As “The Irishman” was a feature film and not a TV show, you could argue it was trying to have it both ways. As someone who operates a series of theatrically presented films in an art museum, I’m not sure I like the trend toward streaming new Oscar-eligible films. But as a subscriber to Netflix, Hulu and Amazon Prime (among others), I might be protesting too much.

A similar issue came up a year ago when “Roma,” an acclaimed drama from Mexico, was heavily streamed on Netflix rather than shown in theaters. “The Irishman” dustup only increases the concerns of theatrical folks that there may be a trend toward them losing their traditional window in which to show movies before they go to streaming.

If “The Irishman” had been made for conventional release, it would have been a little leaner, and at least a little better. Scorsese would have been under some pressure to be more disciplined in the editing process.

Anyway, it will be interesting to see how the motion-picture academy deals with the streaming-vs.-theatrical issue in the future. The industry is changing.

Meanwhile, the Flint Institute of Arts’ Friends of Modern Art film series has scheduled a couple of other best picture Oscar nominees – one of which won the top academy honor – to begin its March schedule.

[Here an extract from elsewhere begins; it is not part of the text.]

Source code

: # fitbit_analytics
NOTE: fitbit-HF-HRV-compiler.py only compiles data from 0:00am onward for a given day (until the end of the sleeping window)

“Jojo Rabbit,” slated for March 6-8, came up short for best picture but won for director Taika Waititi’s adapted screenplay set during World War II. Humor and pathos intersect as the world view of a lonely Jewish boy is jolted when he discovers that his mother (Scarlett Johansson) is harboring a secret.

On March 13-15, the best picture winner, “Parasite,” is scheduled to return to the FIA theater. If you missed it the first time at the museum, don’t miss this inventive, genre-bending thriller about the entangled lives of two South Korean families – one affluent, one not.

On March 19-22, the FIA will show three programs of Academy Award nominated short films – live action, animation and documentaries. (Visit FlintArts.org for a list of times and programs.) The schedule wraps on March 27-29 with “The Lighthouse,” a moody tale concerning the sanity of two distant lighthouse keepers, played by Robert Pattinson and Willem Dafoe.